US Sen. Cruz a no-show at Yoakum event; Abbott fills in
Oct. 12, 2013 at 5:12 a.m.
Updated Oct. 13, 2013 at 5:13 a.m.
YOAKUM - Giving a thumbs-up, Kathryn Ornsby took her spot in line with more than 600 others eager to meet the Republican Party's newest poster child: U.S. Sen. Ted Cruz.
Ornsby, who aligns herself with the tea party, barely made it in. She purchased the last four tickets at $35 a piece to the annual Patriot Dinner on Saturday hosted by the Republican Women of Yoakum.
"If people will open their ears and minds and listen to his message, then they will realize that Ted Cruz has the knowledge to lead the whole country in the direction that it needs to go," Ornsby said.
However, the freshman senator didn't make it to the Yoakum event.
Continuing his march against "Obamacare," or the Affordable Care Act, Cruz voted against the clean debt ceiling resolution presented by Democratic senators Saturday morning.
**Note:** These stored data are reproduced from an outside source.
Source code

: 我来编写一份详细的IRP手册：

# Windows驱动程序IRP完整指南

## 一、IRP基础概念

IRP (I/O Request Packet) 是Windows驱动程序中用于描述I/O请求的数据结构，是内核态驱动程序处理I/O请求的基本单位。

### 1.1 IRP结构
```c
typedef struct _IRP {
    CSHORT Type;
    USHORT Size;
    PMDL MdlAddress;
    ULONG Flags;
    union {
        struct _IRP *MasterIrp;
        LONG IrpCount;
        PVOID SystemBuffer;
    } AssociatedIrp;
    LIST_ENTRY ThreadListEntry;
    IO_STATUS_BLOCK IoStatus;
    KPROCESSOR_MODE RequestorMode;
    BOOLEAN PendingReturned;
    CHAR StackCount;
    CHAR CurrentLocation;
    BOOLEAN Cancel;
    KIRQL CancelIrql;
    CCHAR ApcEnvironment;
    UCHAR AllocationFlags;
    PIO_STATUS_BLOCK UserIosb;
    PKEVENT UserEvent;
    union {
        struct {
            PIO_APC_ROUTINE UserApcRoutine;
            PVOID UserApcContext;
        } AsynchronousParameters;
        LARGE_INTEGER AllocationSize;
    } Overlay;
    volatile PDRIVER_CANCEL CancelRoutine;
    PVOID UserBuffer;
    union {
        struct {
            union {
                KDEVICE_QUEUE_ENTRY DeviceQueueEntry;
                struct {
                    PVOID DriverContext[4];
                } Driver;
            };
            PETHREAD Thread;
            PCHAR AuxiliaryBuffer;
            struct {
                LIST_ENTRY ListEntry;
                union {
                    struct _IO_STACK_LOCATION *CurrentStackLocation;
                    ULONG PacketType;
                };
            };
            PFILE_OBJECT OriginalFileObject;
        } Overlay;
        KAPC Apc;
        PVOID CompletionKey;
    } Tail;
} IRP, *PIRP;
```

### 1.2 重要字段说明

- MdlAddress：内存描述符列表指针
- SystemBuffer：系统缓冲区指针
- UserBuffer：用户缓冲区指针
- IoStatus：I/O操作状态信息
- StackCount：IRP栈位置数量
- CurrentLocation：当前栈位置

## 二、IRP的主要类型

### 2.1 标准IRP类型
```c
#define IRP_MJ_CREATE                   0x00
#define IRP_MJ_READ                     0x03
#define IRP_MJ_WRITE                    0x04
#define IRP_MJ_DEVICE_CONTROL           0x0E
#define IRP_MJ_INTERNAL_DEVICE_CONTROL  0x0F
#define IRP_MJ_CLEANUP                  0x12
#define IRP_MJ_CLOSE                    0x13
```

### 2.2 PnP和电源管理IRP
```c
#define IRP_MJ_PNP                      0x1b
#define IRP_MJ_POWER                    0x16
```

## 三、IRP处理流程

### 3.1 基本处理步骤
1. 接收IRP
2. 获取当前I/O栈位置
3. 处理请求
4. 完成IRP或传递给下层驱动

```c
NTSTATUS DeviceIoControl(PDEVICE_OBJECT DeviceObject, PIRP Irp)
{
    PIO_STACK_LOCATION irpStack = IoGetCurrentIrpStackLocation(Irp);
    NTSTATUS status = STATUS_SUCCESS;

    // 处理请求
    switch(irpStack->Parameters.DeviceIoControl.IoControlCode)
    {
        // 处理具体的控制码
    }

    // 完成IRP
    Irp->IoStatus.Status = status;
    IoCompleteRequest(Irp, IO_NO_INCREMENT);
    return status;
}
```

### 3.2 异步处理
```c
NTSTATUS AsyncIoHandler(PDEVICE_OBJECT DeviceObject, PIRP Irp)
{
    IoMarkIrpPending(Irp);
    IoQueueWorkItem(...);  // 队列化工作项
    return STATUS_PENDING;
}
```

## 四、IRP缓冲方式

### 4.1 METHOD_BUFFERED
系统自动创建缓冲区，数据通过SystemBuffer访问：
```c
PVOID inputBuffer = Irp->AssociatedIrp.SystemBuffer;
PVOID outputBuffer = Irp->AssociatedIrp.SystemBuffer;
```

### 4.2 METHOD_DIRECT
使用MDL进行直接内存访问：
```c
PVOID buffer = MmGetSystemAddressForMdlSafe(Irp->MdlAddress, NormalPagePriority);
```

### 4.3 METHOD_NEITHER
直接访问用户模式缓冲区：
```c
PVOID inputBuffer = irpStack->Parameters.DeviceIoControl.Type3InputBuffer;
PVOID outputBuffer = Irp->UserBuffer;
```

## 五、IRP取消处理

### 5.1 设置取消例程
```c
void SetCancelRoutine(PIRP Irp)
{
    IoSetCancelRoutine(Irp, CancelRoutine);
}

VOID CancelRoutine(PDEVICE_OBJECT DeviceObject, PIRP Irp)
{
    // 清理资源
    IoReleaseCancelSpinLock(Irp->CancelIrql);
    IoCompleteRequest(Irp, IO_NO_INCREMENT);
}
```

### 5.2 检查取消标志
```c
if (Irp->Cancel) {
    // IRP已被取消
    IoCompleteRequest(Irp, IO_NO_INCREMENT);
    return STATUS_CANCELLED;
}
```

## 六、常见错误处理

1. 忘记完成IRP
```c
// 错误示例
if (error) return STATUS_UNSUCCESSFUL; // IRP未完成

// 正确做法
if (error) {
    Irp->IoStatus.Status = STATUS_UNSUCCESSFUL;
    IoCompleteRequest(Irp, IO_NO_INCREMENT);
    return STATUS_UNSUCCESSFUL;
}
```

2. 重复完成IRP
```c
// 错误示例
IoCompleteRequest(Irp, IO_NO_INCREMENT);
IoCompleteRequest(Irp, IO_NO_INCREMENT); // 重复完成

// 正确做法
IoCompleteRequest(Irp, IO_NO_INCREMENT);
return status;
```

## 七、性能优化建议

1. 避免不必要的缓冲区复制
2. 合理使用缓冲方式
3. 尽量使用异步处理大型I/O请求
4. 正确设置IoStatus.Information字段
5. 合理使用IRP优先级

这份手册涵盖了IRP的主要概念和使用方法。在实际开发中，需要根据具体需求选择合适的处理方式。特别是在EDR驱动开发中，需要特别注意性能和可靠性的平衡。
Texas Attorney General Greg Abbott, a candidate for governor, took over as the keynote speaker for Yoakum's annual Patriot Dinner.
Abbott said he had "the foresight and the good fortune" to have hired Cruz as the solicitor general of Texas when he was first elected as the attorney general.
The two worked side-by-side for about five years.
Since the beginning, Cruz has fought "not just for the values and ideals of the people of Texas, but the ideals and values that are in the constitution," Abbott said.
Abbott listed several of his lawsuits against the Obama administration: fighting back on voter ID laws, Second Amendment rights and the Environmental Protection Agency's policies on Texas' oil and gas industry.
"If ever there was a time when we need to focus on patriotism, it is this time," Abbott said.
Chatter leading into the community center centered on the state of the Republican Party, the direction of the economy and the impact of the government shutdown, which is nearing its third week, while protestors across the way hoisted signs declaring "Shutdown Ted Cruz."
Ron Boehm, of Yoakum, said he doesn't think members of the Republican Party "have its act together," but is hopeful it's headed for the right path.
He called Cruz the party's "rockstar" and declared 50-50 odds he will seek the presidency, a possibility that has some Crossroads Republicans on their toes.
Other attendees used phrases like "maverick" or "true grit" to describe him Saturday.
"I think the whole town would have showed up if there was more room," Boehm said.